The expected answer is all of the entries, written out exactly.

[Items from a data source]
↓↓↓
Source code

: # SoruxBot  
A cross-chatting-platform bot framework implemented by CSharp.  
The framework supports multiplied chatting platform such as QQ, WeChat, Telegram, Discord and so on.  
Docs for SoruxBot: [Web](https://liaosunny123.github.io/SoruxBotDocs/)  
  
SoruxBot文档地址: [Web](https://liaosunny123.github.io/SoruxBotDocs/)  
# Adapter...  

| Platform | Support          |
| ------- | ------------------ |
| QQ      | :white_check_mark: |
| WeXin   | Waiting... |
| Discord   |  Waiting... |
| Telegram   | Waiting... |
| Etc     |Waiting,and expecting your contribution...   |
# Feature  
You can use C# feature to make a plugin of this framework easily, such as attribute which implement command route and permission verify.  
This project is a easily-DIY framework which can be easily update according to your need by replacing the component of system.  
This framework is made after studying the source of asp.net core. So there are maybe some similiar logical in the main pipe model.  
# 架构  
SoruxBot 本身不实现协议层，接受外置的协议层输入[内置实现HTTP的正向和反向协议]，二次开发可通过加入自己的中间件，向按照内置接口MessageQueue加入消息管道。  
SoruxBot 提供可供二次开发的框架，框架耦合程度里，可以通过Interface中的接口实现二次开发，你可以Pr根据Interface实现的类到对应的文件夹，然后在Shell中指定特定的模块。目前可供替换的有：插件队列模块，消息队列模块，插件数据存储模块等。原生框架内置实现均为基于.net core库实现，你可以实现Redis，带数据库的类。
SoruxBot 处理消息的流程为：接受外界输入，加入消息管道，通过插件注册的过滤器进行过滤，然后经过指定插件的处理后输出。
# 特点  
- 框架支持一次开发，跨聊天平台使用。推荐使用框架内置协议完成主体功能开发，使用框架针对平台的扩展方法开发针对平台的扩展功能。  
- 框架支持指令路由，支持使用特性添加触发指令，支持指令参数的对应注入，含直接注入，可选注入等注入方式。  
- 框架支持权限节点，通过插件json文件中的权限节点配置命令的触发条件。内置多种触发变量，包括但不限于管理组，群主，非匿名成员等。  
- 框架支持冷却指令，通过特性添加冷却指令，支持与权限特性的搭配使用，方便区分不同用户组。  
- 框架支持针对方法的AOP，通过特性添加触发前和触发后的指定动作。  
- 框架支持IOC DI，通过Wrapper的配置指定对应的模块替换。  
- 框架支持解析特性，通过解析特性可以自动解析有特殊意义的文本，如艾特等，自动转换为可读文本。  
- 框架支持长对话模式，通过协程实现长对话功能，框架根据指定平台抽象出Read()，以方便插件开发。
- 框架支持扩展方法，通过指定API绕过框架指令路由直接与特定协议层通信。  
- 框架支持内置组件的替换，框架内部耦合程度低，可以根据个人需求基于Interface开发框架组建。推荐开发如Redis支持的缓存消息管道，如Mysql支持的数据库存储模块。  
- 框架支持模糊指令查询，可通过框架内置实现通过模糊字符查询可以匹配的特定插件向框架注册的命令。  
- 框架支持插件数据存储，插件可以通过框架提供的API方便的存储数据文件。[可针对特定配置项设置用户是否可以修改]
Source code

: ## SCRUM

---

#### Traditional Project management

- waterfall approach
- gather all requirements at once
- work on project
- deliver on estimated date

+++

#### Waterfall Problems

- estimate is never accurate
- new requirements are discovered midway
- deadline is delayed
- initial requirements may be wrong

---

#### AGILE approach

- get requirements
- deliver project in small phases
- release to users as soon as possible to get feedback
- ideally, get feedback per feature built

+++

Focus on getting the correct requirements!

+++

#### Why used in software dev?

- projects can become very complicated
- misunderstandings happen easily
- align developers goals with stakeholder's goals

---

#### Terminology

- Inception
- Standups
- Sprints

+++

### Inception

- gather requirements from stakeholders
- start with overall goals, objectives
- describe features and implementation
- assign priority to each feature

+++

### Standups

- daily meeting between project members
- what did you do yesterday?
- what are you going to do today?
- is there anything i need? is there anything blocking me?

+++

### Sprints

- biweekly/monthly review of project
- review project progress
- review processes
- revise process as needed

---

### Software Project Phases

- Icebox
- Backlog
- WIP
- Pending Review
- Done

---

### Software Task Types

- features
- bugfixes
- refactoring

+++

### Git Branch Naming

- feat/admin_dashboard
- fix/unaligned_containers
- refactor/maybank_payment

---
↑↑↑
→ **ANSWER TO THIS PROBLEM**
Source code

: # SoruxBot  
A cross-chatting-platform bot framework implemented by CSharp.  
The framework supports multiplied chatting platform such as QQ, WeChat, Telegram, Discord and so on.  
Docs for SoruxBot: [Web](https://liaosunny123.github.io/SoruxBotDocs/)  
  
SoruxBot文档地址: [Web](https://liaosunny123.github.io/SoruxBotDocs/)  
# Adapter...  

| Platform | Support          |
| ------- | ------------------ |
| QQ      | :white_check_mark: |
| WeXin   | Waiting... |
| Discord   |  Waiting... |
| Telegram   | Waiting... |
| Etc     |Waiting,and expecting your contribution...   |
# Feature  
You can use C# feature to make a plugin of this framework easily, such as attribute which implement command route and permission verify.  
This project is a easily-DIY framework which can be easily update according to your need by replacing the component of system.  
This framework is made after studying the source of asp.net core. So there are maybe some similiar logical in the main pipe model.  
# 架构  
SoruxBot 本身不实现协议层，接受外置的协议层输入[内置实现HTTP的正向和反向协议]，二次开发可通过加入自己的中间件，向按照内置接口MessageQueue加入消息管道。  
SoruxBot 提供可供二次开发的框架，框架耦合程度里，可以通过Interface中的接口实现二次开发，你可以Pr根据Interface实现的类到对应的文件夹，然后在Shell中指定特定的模块。目前可供替换的有：插件队列模块，消息队列模块，插件数据存储模块等。原生框架内置实现均为基于.net core库实现，你可以实现Redis，带数据库的类。
SoruxBot 处理消息的流程为：接受外界输入，加入消息管道，通过插件注册的过滤器进行过滤，然后经过指定插件的处理后输出。
# 特点  
- 框架支持一次开发，跨聊天平台使用。推荐使用框架内置协议完成主体功能开发，使用框架针对平台的扩展方法开发针对平台的扩展功能。  
- 框架支持指令路由，支持使用特性添加触发指令，支持指令参数的对应注入，含直接注入，可选注入等注入方式。  
- 框架支持权限节点，通过插件json文件中的权限节点配置命令的触发条件。内置多种触发变量，包括但不限于管理组，群主，非匿名成员等。  
- 框架支持冷却指令，通过特性添加冷却指令，支持与权限特性的搭配使用，方便区分不同用户组。  
- 框架支持针对方法的AOP，通过特性添加触发前和触发后的指定动作。  
- 框架支持IOC DI，通过Wrapper的配置指定对应的模块替换。  
- 框架支持解析特性，通过解析特性可以自动解析有特殊意义的文本，如艾特等，自动转换为可读文本。  
- 框架支持长对话模式，通过协程实现长对话功能，框架根据指定平台抽象出Read()，以方便插件开发。
- 框架支持扩展方法，通过指定API绕过框架指令路由直接与特定协议层通信。  
- 框架支持内置组件的替换，框架内部耦合程度低，可以根据个人需求基于Interface开发框架组建。推荐开发如Redis支持的缓存消息管道，如Mysql支持的数据库存储模块。  
- 框架支持模糊指令查询，可通过框架内置实现通过模糊字符查询可以匹配的特定插件向框架注册的命令。  
- 框架支持插件数据存储，插件可以通过框架提供的API方便的存储数据文件。[可针对特定配置项设置用户是否可以修改]
Source code

: ## SCRUM

---

#### Traditional Project management

- waterfall approach
- gather all requirements at once
- work on project
- deliver on estimated date

+++

#### Waterfall Problems

- estimate is never accurate
- new requirements are discovered midway
- deadline is delayed
- initial requirements may be wrong

---

#### AGILE approach

- get requirements
- deliver project in small phases
- release to users as soon as possible to get feedback
- ideally, get feedback per feature built

+++

Focus on getting the correct requirements!

+++

#### Why used in software dev?

- projects can become very complicated
- misunderstandings happen easily
- align developers goals with stakeholder's goals

---

#### Terminology

- Inception
- Standups
- Sprints

+++

### Inception

- gather requirements from stakeholders
- start with overall goals, objectives
- describe features and implementation
- assign priority to each feature

+++

### Standups

- daily meeting between project members
- what did you do yesterday?
- what are you going to do today?
- is there anything i need? is there anything blocking me?

+++

### Sprints

- biweekly/monthly review of project
- review project progress
- review processes
- revise process as needed

---

### Software Project Phases

- Icebox
- Backlog
- WIP
- Pending Review
- Done

---

### Software Task Types

- features
- bugfixes
- refactoring

+++

### Git Branch Naming

- feat/admin_dashboard
- fix/unaligned_containers
- refactor/maybank_payment

---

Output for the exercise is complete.